O Estado de Mato Grosso do Sul registrou um aumento no número de transplantes realizados pelo Sistema Único de Saúde (SUS) em 2025, segundo dados da Coordenadoria de Transplantes do Estado (CET/MS). O crescimento se deu tanto na quantidade de procedimentos quanto na diversidade de tipos de transplantes efetuados ao longo do ano.

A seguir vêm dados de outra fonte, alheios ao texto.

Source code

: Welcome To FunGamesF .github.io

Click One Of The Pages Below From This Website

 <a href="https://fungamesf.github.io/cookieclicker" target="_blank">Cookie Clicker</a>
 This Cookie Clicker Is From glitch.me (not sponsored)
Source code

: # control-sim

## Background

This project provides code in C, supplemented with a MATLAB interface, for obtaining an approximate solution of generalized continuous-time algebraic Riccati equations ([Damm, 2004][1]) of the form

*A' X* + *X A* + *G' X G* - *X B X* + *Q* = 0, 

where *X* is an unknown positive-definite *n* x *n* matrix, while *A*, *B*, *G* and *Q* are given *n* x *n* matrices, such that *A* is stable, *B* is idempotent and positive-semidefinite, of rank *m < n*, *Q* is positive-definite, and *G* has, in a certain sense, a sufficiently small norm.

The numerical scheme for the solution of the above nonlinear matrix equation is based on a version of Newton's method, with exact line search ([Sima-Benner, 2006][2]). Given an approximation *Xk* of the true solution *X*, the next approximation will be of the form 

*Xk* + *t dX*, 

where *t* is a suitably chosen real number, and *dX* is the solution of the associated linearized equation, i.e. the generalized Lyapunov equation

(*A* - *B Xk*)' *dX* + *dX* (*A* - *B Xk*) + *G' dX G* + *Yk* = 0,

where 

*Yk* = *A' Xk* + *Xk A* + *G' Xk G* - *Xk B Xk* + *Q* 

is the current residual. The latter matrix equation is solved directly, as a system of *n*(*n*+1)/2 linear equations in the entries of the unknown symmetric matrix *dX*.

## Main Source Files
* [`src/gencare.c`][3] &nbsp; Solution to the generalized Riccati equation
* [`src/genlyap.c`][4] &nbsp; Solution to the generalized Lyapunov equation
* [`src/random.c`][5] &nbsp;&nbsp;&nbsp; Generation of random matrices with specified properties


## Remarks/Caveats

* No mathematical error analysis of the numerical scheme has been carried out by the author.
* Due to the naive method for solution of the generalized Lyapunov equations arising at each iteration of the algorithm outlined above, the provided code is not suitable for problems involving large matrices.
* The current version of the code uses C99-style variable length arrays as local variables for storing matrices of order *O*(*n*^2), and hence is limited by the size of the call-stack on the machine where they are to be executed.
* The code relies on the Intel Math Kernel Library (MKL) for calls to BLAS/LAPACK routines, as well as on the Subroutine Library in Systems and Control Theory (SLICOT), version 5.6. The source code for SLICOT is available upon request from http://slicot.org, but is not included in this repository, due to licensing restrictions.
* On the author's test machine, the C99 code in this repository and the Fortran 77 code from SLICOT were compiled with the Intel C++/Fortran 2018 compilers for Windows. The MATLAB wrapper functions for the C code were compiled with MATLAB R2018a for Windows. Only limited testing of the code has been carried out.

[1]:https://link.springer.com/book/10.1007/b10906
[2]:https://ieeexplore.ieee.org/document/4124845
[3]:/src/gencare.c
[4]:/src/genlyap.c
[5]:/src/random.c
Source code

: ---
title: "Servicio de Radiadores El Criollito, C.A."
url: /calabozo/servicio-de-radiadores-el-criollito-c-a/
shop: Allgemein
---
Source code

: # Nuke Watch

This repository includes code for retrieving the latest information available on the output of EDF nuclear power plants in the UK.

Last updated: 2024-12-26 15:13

Em 2025, foram realizados 70 transplantes de órgãos sólidos, incluindo fígado, rim, pâncreas e medula óssea, além de 298 transplantes de córnea. O total de procedimentos de órgãos e tecidos atingiu 368, indicando uma ampliação das atividades transplantadoras na região. Entre os procedimentos realizados, destacam-se 49 de fígado, 21 de rim, dois de medula óssea autóloga e cinco de ossos.
A coordenadora da CET/MS, Claire Miozo, afirmou que os resultados refletem o fortalecimento da rede de saúde do estado e a eficiência na organização dos processos. Segundo ela, 2025 foi um ano de atuação integrada entre hospitais, equipes assistenciais e a Central de Transplantes, com avanços na captação de doadores e no acompanhamento dos procedimentos.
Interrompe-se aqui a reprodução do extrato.